I really enjoy the feeling that I have a hold on things, that I know how to make a story do what it needs to do. I really do not enjoy the feeling that my brain is going to be twitchy until I actually get the words out get them out get them oooooout. I don’t enjoy writing-induced insomnia, and worse, it’s pretty bad for me. And this is one of the places where I feel like the dominant culture of SFF writers online makes things harder, not easier.
Because I have friends–actual personal friends, people I have invited into my home, people who know details of my health situation–who have to have the downside of obsessive writing behavior explained to them every time. Who go into the same mode that upset me with some of the girls I knew in high school: “Oh, you look so good in that, I hate you.” You wrote so much, I hate you.
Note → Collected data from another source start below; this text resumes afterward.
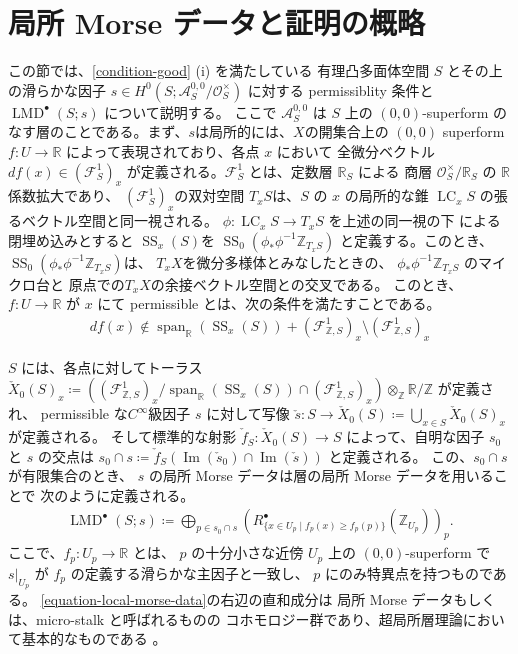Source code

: \documentclass[uplatex,dvipdfmx,12pt]{jsarticle}
\numberwithin{equation}{section}
\theoremstyle{definition}
\newcommand{\deq}{\coloneqq}
\newcommand{\opn}[1]{\operatorname{#1}}
\newcommand{\beforesection}{\vspace{-20pt}}
\newcommand{\aftersection}{\vspace{-10pt}}
\begin{document}
\beforesection

\section{局所 Morse データと証明の概略}

\aftersection

この節では、\cref{condition-good} (i) を満たしている
有理凸多面体空間 $S$ とその上の滑らかな因子
$s\in H^{0}(S;\mathcal{A}_{S}^{0,0}/\mathcal{O}^{\times}_S)$
に対する permissiblity 条件と 
$\opn{LMD}^{\bullet}(S;s)$ について説明する。
ここで $\mathcal{A}^{0,0}_S$ は $S$ 上の $(0,0)$-superform
のなす層のことである\cite{MR3903579}。まず、$s$は局所的には、$X$の開集合上の 
$(0,0)$ superform $f\colon U\to \mathbb{R}$
によって表現されており、各点 $x$ において
全微分ベクトル $df(x)\in(\mathcal{F}_{S}^{1})_x$ 
が定義される。$\mathcal{F}_{S}^{1}$ とは、定数層
$\mathbb{R}_S$ による
商層 $\mathcal{O}^{\times}_{S}/\mathbb{R}_{S}$ 
の $\mathbb{R}$ 係数拡大であり、
$(\mathcal{F}_{S}^{1})_x$の双対空間
$T_x S$は、$S$ の $x$ の局所的な錐
$\opn{LC}_x S$ の張るベクトル空間と同一視される。
$\phi \colon \opn{LC}_x S\to T_x S$ を上述の同一視の下
による閉埋め込みとすると
$\opn{SS}_x (S)$を
$\opn{SS}_0(\phi_* \phi^{-1}\mathbb{Z}_{T_x S})$
と定義する。このとき、
$\opn{SS}_0(\phi_* \phi^{-1}\mathbb{Z}_{T_x S})$は、
$T_x X$を微分多様体とみなしたときの、
$\phi_* \phi^{-1}\mathbb{Z}_{T_x S}$ のマイクロ台と
原点での$T_x X$の余接ベクトル空間との交叉である。
このとき、
$f\colon U \to \mathbb{R}$ が $x$ にて permissible
とは、次の条件を満たすことである。
\begin{align}
df(x)\notin\opn{span}_{\mathbb{R}}(\opn{SS}_x(S))+
(\mathcal{F}_{\mathbb{Z},S}^{1})_x 
\setminus (\mathcal{F}_{\mathbb{Z},S}^{1})_x
\end{align}

$S$ には、各点に対してトーラス
$\check{X}_0(S)_x\deq ((\mathcal{F}^{1}_{\mathbb{Z},S})_x/
\opn{span}_{\mathbb{R}}(\opn{SS}_x(S))\cap 
(\mathcal{F}^{1}_{\mathbb{Z},S})_x)\otimes_{\mathbb{Z}}
\mathbb{R}/\mathbb{Z}$ が定義され、
permissible な$C^{\infty}$級因子 $s$ に対して写像
$\check{s}\colon S\to \check{X}_0(S)\deq 
\bigcup_{x\in S} \check{X}_0(S)_x$ が定義される。 
そして標準的な射影 $\check{f}_{S}\colon \check{X}_0(S)\to S$
によって、自明な因子 $s_0$ と $s$ の交点は
$s_0\cap s\deq \check{f}_{S}(\opn{Im}(\check{s}_0)\cap 
\opn{Im}(\check{s}))$ と定義される。
この、$s_0\cap s$ が有限集合のとき、
$s$ の局所 Morse データは層の局所 Morse データを用いることで
次のように定義される。
\begin{align} \label{equation-local-morse-data}
\opn{LMD}^{\bullet}(S;s)\deq 
\bigoplus_{p\in s_0\cap s} 
(R^{\bullet}_{\{x\in U_p\mid f_p(x)\geq f_p(p)\}}(\mathbb{Z}_{U_p}))_p.
\end{align}
ここで、$f_p\colon U_p\to \mathbb{R}$ とは、
$p$ の十分小さな近傍 $U_p$ 上の $(0,0)$-superform で
$s|_{U_p}$ が $f_p$ の定義する滑らかな主因子と一致し、
$p$ にのみ特異点を持つものである。 
\cref{equation-local-morse-data}の右辺の直和成分は
局所 Morse データもしくは、micro-stalk と呼ばれるものの
コホモロジー群であり、超局所層理論において基本的なものである
\cite{MR2031639,MR1299726}。
\end{document}
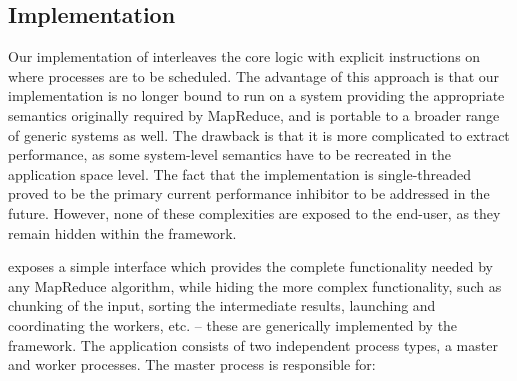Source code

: \documentclass[3p,twocolumn]{elsarticle}
\begin{document}

\subsection{\sagamapreduce Implementation}

Our implementation of \sagamapreduce interleaves the core \mr logic
with explicit instructions on where processes are to be scheduled.
The advantage of this approach is that our implementation is no longer
bound to run on a system providing the appropriate semantics
originally required by MapReduce, and is portable to a broader range
of generic systems as well.  The drawback is that it is more
complicated to extract performance, as some system-level semantics have
to be recreated in the application space level.
The fact that the implementation is single-threaded proved to be the
primary current performance inhibitor to be addressed in the future.  However, none of these
complexities are exposed to the end-user, as they remain hidden within
the framework.



\smr exposes a simple interface which provides the complete
functionality needed by any MapReduce algorithm, while hiding the more
complex functionality, such as chunking of the input, sorting the
intermediate results, launching and coordinating the workers, etc. --
these are generically implemented by the framework.  The application
consists of two independent process types, a master and worker processes.
The master process is responsible for:
\end{document}
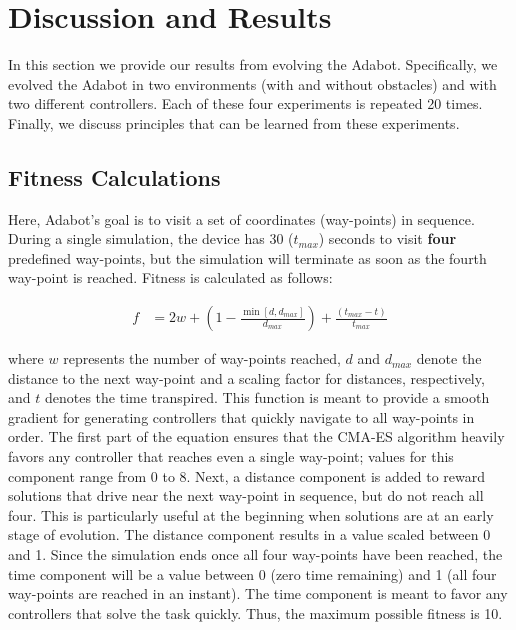 \section{Discussion and Results}
\label{sec:results}

In this section we provide our results from evolving the Adabot.
%
Specifically, we evolved the Adabot in two environments (with and without obstacles) and with two different controllers. Each of these four experiments is repeated 20 times.
%
Finally, we discuss principles that can be learned from these experiments.


\subsection{Fitness Calculations}

%
Here, Adabot's goal is to visit a set of coordinates (way-points) in sequence.
%
During a single simulation, the device has 30 ($t_\mathit{max}$) seconds to visit \textbf{four} predefined way-points, but the simulation will terminate as soon as the fourth way-point is reached.
%
Fitness is calculated as follows:


\begin{align}
    f &= 2w + (1-\frac{\min[d, d_\mathit{max}]}{d_\mathit{max}}) + \frac{(t_\mathit{max} - t)}{t_\mathit{max}}
\end{align}

\noindent
where $w$ represents the number of way-points reached, $d$ and $d_\mathit{max}$ denote the distance to the next way-point and a scaling factor for distances, respectively, and $t$ denotes the time transpired.
%
This function is meant to provide a smooth gradient for generating controllers that quickly navigate to all way-points in order.
%
The first part of the equation ensures that the CMA-ES algorithm heavily favors any controller that reaches even a single way-point; values for this component range from 0 to 8.
%
Next, a distance component is added to reward solutions that drive near the next way-point in sequence, but do not reach all four. This is particularly useful at the beginning when solutions are at an early stage of evolution.
%
The distance component results in a value scaled between 0 and 1.
%
Since the simulation ends once all four way-points have been reached, the time component will be a value between 0 (zero time remaining) and 1 (all four way-points are reached in an instant).
%
The time component is meant to favor any controllers that solve the task quickly.
%
Thus, the maximum possible fitness is 10.


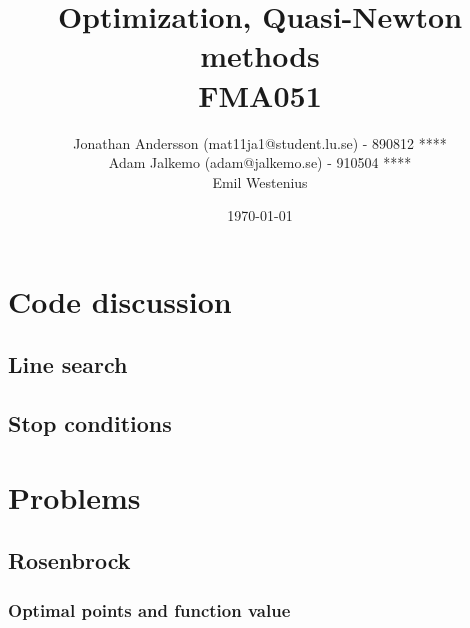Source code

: \documentclass{article}
\begin{document}
\title{Optimization, Quasi-Newton methods\\  FMA051} %

\author{Jonathan Andersson (mat11ja1@student.lu.se) - 890812 **** \\ Adam Jalkemo (adam@jalkemo.se) - 910504 **** \\ Emil Westenius} %

\date{\today} %


\maketitle %
\pagebreak


\section{Code discussion}
\subsection{Line search}

\subsection{Stop conditions}




\section{Problems}
\subsection{Rosenbrock}

\subsubsection{Optimal points and function value}
\end{document}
Whenever anybody comes out and says to me that they hate me, I tend to reply in a very quiet voice, “I’m not feeling so fond of you right now either.” I never got accustomed to that kind of “friendly” hostility, and I don’t really want to. We’ve all got different styles of working, and all of those have ups and downs, and I don’t really think we should have a problem acknowledging that.
I’m hoping that I managed to dump the brain momentum into a novel. Or two novels, I don’t really care at this point, honestly. But novels are not things I can hold in every prose detail in my head all at once, so they are less likely to hit the brain chains that take forever to die down and leave me exhausted and short on cope. Also I like novels. So the fact that I sat down and wrote a thousand words on a novel that had previously stalled out, and before that another thousand words on a novel I haven’t even tried starting–that sounds hopeful. If I can keep productivity slightly elevated but stop it from interfering with things I need like sleep, that would be really a lot better. If I just go back to regular levels of productivity, I could cope with that too.
I really am glad of the five stories. Don’t get me wrong. It’s just that I am feeling the negative side of that behavior pretty strongly right about now.